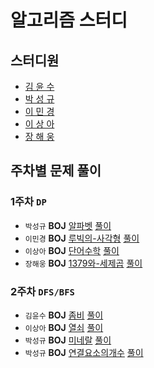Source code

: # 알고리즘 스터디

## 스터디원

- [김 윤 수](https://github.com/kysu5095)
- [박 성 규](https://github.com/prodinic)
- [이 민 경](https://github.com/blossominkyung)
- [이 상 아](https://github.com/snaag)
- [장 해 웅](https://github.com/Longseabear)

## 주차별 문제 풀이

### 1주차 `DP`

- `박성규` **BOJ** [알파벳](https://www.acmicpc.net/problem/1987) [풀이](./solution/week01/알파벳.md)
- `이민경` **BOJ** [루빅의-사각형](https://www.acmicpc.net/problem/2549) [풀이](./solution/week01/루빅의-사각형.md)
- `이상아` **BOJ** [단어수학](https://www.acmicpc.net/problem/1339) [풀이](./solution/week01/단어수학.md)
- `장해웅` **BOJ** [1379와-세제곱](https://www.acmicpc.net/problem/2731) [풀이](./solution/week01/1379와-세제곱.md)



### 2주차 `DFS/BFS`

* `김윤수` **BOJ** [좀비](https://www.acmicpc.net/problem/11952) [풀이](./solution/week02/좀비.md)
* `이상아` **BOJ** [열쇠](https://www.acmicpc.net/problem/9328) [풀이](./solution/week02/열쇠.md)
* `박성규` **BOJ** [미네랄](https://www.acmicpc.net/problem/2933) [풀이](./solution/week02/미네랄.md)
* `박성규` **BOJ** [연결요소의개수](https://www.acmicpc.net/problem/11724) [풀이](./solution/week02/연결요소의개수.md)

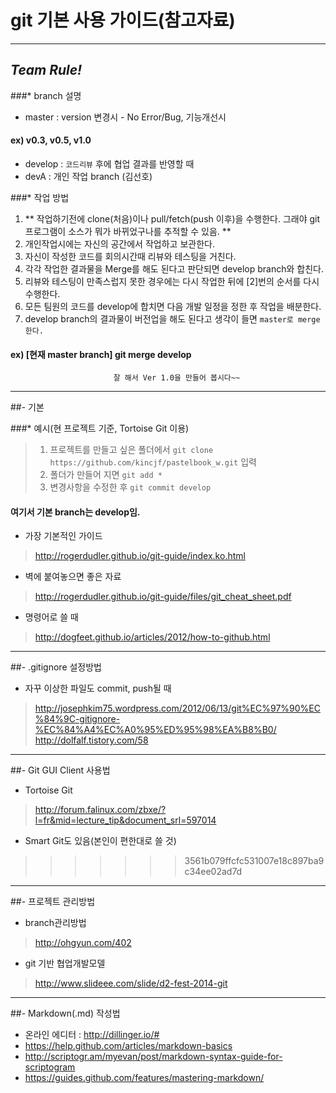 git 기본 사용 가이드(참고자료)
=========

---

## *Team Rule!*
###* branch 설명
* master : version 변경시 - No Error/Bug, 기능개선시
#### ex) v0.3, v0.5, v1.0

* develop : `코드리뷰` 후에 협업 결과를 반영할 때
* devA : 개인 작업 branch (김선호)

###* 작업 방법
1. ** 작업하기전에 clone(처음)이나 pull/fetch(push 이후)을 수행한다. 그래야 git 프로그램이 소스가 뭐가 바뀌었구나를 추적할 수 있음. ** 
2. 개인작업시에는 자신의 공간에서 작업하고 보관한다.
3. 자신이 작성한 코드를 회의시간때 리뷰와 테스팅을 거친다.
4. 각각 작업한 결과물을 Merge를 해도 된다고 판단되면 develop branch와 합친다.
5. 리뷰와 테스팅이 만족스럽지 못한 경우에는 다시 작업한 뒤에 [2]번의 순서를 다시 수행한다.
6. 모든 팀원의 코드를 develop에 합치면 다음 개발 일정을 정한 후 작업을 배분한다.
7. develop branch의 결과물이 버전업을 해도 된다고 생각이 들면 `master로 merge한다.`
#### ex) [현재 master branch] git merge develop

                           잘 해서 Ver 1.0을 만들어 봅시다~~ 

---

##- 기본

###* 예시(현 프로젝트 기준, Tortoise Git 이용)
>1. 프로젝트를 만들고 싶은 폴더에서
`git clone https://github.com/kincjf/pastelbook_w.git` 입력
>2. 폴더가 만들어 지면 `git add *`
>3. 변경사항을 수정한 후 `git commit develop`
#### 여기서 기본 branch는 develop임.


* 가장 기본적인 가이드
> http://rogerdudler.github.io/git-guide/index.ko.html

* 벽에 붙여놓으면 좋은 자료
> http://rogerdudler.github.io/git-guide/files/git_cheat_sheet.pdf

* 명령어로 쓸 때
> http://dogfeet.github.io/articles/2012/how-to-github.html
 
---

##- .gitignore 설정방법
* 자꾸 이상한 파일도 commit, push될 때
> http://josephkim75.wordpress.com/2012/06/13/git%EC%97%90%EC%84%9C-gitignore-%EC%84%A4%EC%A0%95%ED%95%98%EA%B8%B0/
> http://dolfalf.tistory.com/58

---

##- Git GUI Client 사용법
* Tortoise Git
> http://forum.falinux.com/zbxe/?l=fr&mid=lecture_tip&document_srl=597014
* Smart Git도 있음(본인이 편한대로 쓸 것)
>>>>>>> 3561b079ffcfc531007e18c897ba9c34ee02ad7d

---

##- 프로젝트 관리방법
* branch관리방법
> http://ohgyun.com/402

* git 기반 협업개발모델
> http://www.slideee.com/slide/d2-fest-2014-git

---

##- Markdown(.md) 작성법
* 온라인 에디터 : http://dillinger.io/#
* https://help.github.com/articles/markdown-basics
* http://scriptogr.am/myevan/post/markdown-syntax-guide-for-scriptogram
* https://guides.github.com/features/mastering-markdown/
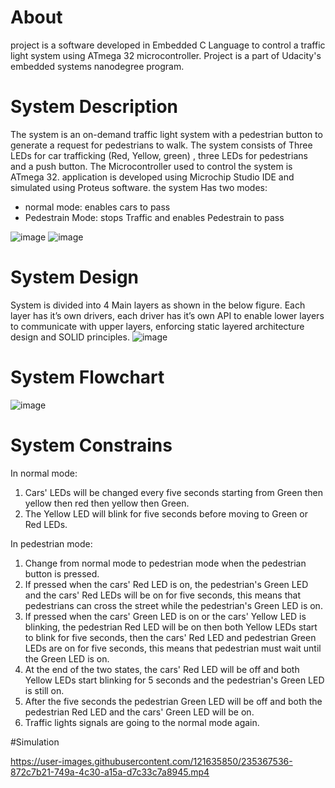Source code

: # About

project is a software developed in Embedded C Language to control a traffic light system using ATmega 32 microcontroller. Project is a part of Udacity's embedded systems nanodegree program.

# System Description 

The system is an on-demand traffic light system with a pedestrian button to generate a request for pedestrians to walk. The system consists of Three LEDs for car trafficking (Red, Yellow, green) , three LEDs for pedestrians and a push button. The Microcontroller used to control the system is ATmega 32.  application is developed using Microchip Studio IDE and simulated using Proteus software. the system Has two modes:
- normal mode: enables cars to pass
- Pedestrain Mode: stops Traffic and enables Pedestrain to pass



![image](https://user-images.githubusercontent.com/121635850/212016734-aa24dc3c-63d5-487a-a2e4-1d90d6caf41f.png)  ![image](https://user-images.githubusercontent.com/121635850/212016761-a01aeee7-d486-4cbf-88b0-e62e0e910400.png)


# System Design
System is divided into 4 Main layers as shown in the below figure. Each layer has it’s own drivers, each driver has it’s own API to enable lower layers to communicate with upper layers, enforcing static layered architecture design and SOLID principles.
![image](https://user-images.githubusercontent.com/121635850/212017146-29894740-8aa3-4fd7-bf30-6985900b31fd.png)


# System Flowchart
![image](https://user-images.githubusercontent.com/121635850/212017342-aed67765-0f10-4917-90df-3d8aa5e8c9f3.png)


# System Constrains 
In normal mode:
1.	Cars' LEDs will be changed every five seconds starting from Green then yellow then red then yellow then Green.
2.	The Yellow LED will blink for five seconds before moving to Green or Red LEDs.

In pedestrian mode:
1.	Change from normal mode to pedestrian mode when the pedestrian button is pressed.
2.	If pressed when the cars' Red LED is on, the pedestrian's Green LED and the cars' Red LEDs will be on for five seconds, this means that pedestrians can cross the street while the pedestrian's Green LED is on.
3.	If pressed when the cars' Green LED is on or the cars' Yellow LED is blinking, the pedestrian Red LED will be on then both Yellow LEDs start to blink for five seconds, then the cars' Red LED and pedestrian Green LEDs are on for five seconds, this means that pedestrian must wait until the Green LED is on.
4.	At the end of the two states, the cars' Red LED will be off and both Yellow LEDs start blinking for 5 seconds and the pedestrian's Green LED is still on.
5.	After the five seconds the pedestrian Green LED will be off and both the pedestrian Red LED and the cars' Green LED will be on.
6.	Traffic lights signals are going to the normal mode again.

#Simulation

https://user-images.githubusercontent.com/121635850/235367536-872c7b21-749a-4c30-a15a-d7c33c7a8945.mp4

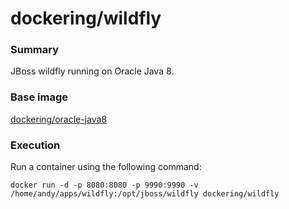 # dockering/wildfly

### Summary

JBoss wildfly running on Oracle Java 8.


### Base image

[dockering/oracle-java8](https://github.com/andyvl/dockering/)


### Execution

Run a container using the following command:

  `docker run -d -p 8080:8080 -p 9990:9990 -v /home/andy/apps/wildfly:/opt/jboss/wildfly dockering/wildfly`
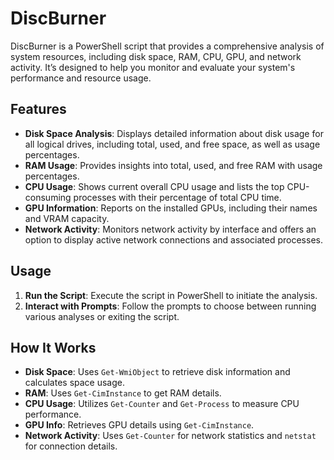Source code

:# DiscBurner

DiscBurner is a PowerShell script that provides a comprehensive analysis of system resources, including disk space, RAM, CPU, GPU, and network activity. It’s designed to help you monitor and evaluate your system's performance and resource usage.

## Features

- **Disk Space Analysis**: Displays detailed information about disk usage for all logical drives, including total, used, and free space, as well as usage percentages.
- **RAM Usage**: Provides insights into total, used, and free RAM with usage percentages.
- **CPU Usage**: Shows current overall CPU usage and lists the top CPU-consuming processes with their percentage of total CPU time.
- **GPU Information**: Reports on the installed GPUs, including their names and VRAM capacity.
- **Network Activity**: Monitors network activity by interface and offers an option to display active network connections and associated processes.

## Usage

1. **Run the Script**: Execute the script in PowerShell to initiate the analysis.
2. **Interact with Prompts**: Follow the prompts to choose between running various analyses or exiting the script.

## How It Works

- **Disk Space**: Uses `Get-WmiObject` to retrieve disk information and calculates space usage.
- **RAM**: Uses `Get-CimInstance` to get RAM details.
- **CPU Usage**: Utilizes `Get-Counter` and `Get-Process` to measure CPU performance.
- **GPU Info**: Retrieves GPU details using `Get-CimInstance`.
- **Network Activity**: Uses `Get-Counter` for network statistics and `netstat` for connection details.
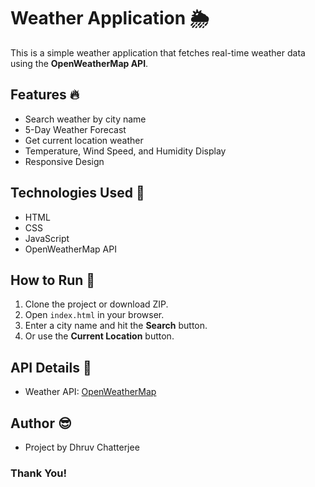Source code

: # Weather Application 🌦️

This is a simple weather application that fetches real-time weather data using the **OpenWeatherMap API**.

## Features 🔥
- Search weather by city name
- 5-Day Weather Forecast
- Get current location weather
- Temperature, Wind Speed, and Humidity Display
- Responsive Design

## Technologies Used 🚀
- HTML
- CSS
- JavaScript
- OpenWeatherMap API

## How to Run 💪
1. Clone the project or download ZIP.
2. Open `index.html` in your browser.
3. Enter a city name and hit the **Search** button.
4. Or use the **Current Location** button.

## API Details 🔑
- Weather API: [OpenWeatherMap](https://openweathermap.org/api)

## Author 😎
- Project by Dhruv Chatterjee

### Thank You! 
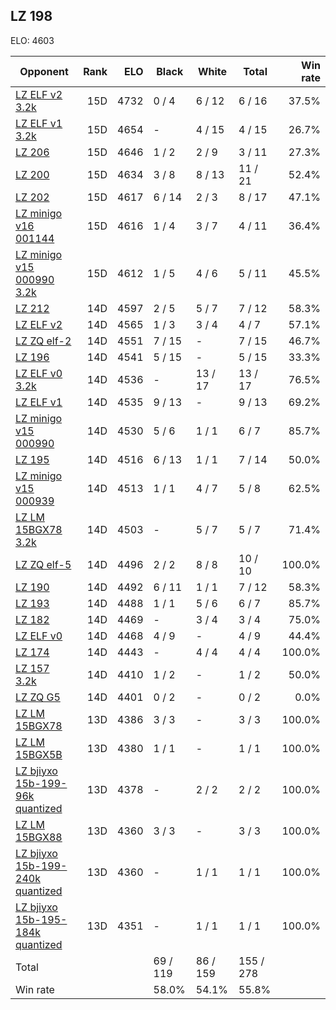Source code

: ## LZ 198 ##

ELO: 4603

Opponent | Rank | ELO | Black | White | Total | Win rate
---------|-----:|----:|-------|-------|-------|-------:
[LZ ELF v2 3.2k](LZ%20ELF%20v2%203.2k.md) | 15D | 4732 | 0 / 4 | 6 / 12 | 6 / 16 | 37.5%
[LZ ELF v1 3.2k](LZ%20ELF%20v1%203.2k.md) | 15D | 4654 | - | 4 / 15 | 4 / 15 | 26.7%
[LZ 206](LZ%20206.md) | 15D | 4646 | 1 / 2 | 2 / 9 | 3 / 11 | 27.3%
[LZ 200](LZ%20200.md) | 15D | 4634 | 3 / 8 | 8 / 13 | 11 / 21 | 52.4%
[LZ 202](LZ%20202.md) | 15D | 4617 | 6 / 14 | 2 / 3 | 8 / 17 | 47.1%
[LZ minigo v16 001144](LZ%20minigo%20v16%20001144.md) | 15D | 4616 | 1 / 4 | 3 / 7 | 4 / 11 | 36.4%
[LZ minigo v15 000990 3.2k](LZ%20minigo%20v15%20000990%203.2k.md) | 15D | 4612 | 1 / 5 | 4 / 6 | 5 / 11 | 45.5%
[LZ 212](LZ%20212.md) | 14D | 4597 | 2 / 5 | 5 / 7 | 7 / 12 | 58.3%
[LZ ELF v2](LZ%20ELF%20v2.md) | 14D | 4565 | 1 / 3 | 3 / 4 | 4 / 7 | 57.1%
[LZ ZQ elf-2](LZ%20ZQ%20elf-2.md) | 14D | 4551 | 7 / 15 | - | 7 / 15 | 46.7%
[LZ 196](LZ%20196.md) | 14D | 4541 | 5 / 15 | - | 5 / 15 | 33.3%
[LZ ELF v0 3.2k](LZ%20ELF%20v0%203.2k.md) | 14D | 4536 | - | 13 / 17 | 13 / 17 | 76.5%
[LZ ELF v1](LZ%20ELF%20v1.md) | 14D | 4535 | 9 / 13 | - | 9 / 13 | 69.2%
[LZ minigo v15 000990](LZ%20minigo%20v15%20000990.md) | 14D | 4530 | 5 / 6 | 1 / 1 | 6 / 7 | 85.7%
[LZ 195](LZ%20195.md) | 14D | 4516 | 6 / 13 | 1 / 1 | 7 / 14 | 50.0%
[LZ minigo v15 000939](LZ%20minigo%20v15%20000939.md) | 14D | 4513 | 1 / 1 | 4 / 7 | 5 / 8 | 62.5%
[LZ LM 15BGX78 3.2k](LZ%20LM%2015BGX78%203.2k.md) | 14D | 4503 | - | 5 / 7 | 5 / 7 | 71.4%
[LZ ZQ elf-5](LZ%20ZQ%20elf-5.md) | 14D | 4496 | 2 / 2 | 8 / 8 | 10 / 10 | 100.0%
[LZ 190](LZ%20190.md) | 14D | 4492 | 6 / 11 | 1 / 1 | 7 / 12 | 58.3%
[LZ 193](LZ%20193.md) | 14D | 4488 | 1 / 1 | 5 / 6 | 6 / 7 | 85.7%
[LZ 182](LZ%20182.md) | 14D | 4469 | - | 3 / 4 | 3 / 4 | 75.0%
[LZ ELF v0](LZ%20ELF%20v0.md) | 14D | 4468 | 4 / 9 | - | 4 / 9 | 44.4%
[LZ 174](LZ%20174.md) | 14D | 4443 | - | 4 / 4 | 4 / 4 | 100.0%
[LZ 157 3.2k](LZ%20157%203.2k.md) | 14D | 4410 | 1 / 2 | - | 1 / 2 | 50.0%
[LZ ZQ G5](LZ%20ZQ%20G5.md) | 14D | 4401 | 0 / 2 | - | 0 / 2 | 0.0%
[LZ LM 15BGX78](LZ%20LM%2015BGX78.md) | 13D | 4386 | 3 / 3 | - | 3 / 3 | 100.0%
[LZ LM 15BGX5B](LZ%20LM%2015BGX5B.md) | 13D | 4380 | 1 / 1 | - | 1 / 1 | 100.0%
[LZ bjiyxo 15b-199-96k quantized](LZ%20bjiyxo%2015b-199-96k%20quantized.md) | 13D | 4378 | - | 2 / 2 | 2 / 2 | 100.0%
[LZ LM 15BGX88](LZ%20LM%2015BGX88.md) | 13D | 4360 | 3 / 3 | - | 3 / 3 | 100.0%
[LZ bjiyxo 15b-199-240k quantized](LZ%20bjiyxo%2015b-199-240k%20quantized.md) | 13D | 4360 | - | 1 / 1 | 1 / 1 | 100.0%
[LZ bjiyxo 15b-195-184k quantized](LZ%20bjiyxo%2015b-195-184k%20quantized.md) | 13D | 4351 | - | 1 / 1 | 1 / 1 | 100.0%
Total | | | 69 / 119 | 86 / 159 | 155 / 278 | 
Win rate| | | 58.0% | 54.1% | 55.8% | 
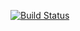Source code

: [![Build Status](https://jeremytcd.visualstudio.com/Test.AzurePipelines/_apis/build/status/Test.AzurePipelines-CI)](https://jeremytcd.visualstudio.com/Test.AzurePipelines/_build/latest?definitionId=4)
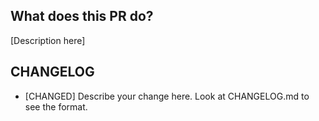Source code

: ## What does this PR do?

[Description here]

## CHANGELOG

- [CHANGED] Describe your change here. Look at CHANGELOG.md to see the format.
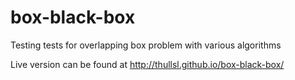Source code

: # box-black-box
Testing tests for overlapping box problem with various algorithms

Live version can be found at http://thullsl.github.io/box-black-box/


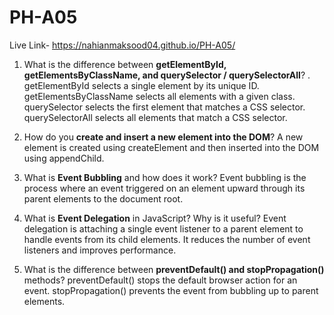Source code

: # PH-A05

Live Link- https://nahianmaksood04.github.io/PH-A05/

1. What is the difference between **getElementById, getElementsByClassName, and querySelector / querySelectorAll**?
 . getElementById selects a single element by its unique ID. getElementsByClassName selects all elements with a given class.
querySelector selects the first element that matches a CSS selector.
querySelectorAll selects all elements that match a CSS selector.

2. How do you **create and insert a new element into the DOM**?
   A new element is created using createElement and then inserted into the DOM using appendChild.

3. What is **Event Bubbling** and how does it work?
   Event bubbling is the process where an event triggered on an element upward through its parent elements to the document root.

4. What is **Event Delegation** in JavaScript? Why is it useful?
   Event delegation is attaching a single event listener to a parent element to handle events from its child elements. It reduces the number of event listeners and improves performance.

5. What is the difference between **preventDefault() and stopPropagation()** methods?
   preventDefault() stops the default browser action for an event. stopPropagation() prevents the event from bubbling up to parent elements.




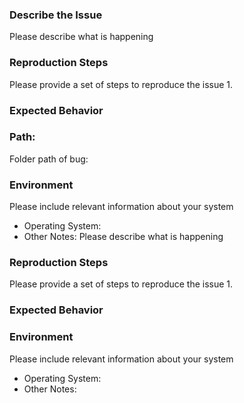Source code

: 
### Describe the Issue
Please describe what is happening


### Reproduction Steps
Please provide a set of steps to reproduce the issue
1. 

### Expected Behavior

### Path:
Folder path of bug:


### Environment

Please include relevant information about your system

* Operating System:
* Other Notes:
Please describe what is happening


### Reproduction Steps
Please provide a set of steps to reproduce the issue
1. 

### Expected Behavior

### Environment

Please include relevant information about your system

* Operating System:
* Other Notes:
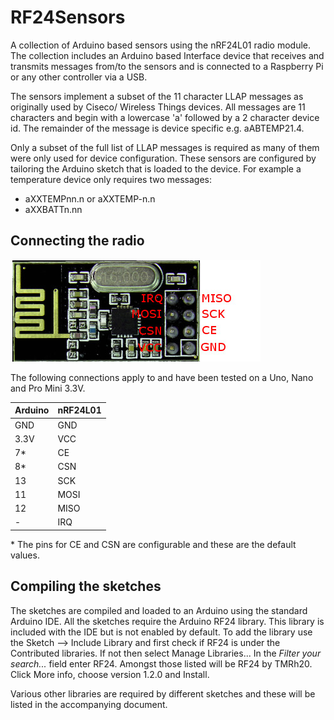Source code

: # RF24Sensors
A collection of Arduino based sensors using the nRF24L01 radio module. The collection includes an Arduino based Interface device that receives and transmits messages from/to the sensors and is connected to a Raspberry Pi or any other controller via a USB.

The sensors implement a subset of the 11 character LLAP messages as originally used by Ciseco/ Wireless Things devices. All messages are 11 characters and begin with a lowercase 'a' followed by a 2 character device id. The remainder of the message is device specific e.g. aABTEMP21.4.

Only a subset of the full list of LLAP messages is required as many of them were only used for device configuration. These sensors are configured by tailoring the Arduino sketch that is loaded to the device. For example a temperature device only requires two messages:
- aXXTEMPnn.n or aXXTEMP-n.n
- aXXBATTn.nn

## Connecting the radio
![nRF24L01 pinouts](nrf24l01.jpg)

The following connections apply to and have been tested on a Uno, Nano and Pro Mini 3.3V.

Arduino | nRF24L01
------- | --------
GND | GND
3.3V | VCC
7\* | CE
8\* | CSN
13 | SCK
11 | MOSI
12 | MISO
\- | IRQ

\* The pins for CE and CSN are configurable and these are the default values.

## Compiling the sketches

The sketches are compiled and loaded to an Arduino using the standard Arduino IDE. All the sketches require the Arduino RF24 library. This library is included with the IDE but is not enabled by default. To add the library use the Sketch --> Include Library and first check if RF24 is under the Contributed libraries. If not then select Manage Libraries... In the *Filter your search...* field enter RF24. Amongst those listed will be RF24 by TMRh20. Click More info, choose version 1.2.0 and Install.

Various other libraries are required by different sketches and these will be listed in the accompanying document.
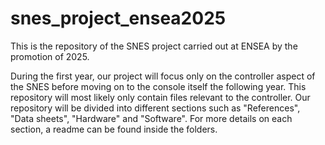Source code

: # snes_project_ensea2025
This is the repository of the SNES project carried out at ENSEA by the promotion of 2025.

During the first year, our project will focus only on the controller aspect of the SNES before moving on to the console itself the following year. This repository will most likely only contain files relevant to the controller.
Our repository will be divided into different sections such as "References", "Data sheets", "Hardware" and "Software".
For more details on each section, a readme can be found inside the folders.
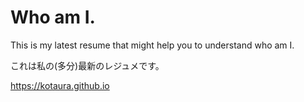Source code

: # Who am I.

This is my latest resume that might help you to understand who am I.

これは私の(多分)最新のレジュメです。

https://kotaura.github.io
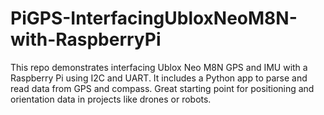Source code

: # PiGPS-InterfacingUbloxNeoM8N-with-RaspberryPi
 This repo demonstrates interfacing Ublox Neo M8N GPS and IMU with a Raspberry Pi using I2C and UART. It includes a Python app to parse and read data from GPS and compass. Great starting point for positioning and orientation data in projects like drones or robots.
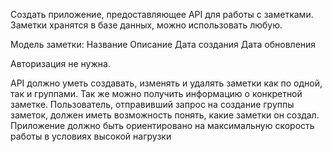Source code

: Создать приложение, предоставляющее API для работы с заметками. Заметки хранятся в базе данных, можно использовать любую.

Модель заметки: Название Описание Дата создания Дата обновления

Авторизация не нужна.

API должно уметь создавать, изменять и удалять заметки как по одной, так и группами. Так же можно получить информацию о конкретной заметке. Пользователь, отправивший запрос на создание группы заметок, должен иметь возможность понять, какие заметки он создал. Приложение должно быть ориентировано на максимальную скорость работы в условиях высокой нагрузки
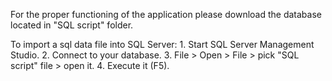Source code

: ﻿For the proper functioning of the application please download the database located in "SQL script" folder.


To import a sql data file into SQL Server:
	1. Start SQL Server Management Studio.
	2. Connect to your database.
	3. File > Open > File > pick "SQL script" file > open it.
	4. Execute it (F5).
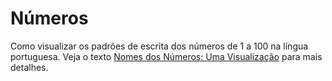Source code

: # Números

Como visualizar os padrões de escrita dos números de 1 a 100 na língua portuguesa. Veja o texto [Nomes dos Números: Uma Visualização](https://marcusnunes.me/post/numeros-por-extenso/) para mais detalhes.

# Task prompt
Pull every line containing "можно" out of the data above.

# Task result
: Создать приложение, предоставляющее API для работы с заметками. Заметки хранятся в базе данных, можно использовать любую.
API должно уметь создавать, изменять и удалять заметки как по одной, так и группами. Так же можно получить информацию о конкретной заметке. Пользователь, отправивший запрос на создание группы заметок, должен иметь возможность понять, какие заметки он создал. Приложение должно быть ориентировано на максимальную скорость работы в условиях высокой нагрузки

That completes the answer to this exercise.